I'd like to say something about myself. Something honest and real. It's so easy to imagine that the people we follow on social media are so cool and wonderful and adventurous and brave and fascinating. And maybe they are. And maybe they're not. I cannot speak for any of them, but myself.
I am no Hipster. I don't know the cool new fashion or music trends. I don't take interesting photos of cafés or old ladies. I can't properly navigate around which filter is better for what, and how to crop a photo. I don't drink exclusively organic, local beer. I don't have the perfect bangs, and more often than not, my winged eyeliner is uneven. I don't own a shirt in a peter pan collar, I don't button them all the way to the top. But if you do, that's awesome.

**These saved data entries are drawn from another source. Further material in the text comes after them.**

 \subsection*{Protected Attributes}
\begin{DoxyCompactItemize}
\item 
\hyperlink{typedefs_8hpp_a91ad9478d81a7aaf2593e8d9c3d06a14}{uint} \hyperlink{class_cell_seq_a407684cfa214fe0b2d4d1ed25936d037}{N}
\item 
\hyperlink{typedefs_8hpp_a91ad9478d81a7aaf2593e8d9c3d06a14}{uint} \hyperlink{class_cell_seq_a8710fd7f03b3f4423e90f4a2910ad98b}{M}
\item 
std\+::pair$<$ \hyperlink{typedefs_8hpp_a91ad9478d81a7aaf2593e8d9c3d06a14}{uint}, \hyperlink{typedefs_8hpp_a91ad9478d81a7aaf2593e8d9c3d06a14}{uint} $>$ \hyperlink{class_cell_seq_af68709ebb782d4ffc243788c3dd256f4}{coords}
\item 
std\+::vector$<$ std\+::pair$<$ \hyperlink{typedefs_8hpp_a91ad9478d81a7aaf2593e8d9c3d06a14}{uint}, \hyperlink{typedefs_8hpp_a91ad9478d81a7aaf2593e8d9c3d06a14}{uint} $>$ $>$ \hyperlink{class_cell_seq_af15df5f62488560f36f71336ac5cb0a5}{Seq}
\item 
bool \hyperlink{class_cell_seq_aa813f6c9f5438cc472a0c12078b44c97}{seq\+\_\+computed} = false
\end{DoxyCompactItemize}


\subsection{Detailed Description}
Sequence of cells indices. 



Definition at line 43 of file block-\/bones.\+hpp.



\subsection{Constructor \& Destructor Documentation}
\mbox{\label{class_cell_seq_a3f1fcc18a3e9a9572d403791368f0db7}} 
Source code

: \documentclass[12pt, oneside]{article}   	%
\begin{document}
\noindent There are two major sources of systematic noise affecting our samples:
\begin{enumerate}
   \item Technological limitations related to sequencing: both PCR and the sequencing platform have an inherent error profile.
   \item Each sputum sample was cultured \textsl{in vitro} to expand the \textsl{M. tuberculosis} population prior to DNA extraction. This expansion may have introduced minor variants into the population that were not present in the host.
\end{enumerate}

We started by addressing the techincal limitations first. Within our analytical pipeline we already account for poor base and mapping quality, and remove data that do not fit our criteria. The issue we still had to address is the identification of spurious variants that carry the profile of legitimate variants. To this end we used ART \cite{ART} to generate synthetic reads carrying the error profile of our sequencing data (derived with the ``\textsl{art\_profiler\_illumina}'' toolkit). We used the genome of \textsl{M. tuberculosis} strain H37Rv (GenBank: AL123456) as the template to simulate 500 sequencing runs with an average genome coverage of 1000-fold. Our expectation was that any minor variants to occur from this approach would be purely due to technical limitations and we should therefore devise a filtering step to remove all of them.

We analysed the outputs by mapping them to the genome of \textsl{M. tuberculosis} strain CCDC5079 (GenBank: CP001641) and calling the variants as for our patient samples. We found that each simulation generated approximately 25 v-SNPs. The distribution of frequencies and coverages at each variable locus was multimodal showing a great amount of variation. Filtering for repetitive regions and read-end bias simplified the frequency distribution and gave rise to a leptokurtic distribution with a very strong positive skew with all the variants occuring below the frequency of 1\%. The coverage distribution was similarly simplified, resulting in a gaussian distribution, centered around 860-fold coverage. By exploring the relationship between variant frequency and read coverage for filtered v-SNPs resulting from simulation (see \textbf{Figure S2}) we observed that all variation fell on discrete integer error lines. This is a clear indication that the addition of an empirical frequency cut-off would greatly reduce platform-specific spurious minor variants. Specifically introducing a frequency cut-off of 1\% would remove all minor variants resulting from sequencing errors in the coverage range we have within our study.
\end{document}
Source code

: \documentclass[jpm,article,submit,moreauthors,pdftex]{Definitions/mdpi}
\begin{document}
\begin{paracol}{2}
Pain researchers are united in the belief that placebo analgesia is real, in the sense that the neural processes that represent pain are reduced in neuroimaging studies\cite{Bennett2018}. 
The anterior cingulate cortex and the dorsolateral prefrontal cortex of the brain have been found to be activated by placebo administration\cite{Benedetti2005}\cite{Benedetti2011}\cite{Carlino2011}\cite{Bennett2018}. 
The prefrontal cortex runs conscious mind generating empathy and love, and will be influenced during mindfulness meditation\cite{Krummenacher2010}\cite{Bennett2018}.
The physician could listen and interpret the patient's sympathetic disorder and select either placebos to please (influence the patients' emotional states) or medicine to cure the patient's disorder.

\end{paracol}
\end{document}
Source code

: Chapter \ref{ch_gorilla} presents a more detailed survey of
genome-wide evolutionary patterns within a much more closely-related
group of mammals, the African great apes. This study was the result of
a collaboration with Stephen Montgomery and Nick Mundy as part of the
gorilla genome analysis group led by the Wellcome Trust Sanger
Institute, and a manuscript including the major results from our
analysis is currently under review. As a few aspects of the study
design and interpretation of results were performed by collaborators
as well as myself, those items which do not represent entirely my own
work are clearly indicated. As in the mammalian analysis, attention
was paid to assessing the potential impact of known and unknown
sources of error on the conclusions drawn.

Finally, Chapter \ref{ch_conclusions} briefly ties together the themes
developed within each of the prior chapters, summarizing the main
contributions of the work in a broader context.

I am no internet celebrity chef. While I love cooking, and it is a huge part of my life, it is not who I am. I don't visit farms on my time off. I don't wear a fancy locally made apron. I still believe in the power of a crisp, white chef coat. I don't make foams or pearls. Sometimes, I eat things out of a microwave, out of a box. And that's okay. And if you do differently, that's okay too.
I am no stereotypical metal head. I love metal music. I sometimes wear head to toe black, with studs that could take your eye out, and combat boots that have seen actual combat. And sometimes, I wear pretty sundresses and listen to country. Sometimes, I wear sweatpants and listen to 90s rap. Sometimes, I am naked and just listen to the wind. And that's okay.
I am not a famous instagram model. I enjoy taking pictures of myself when I feel confident. I like to preserve those moments to remind me that I am strong and amazing, when I don't feel quite so. I like to inspire others to love themselves a little more, everyday. I like to share my personal success when my makeup or hair is just like I wanted it. I am not a size 2, my boobs are small and my legs only go up to *here*. And that's okay.
I love my body and its struggles. I love my life and its ups and downs. And I love you. And that's okay.